Work required ▸
Select every line below containing the word "different".

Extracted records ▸
====

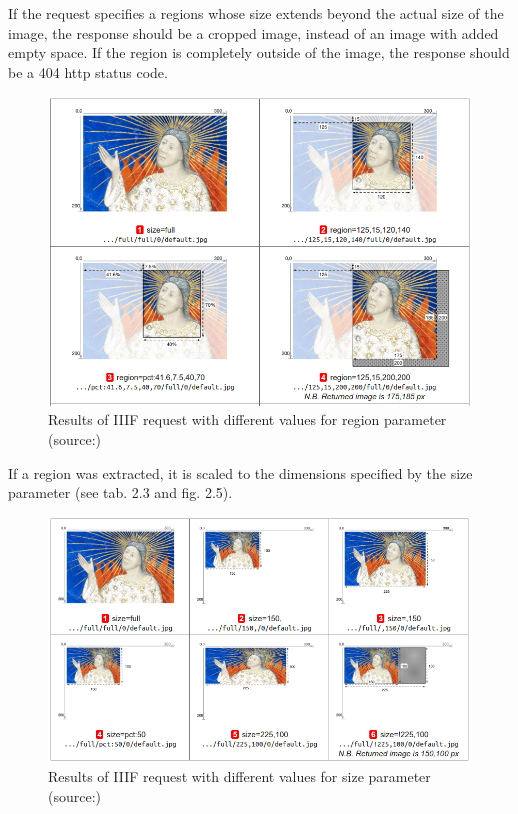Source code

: If the request specifies a regions whose size extends beyond the actual size of the image, the response should be a cropped image, instead of an image with added empty space. If the region is completely outside of the image, the response should be a 404 http status code\cite{web:iiif}.

\begin{figure}[H]
	\begin{center}
		\includegraphics[scale=0.4]{img/region_param.png}
		\caption{Results of IIIF request with different values for region parameter (source:\cite{web:iiif})}
		\label{fig:fig2.4}
	\end{center}
\end{figure}

If a region was extracted, it is scaled to the dimensions specified by the size parameter (see tab. 2.3 and fig. 2.5).

\begin{figure}[H]
	\begin{center}
		\includegraphics[scale=0.35]{img/size_parameter.png}
		\caption{Results of IIIF request with different values for size parameter (source:\cite{web:iiif})}
		\label{fig:fig2.5}
	\end{center}
\end{figure}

====

Solved problem ▸
		\caption{Results of IIIF request with different values for region parameter (source:\cite{web:iiif})}
		\caption{Results of IIIF request with different values for size parameter (source:\cite{web:iiif})}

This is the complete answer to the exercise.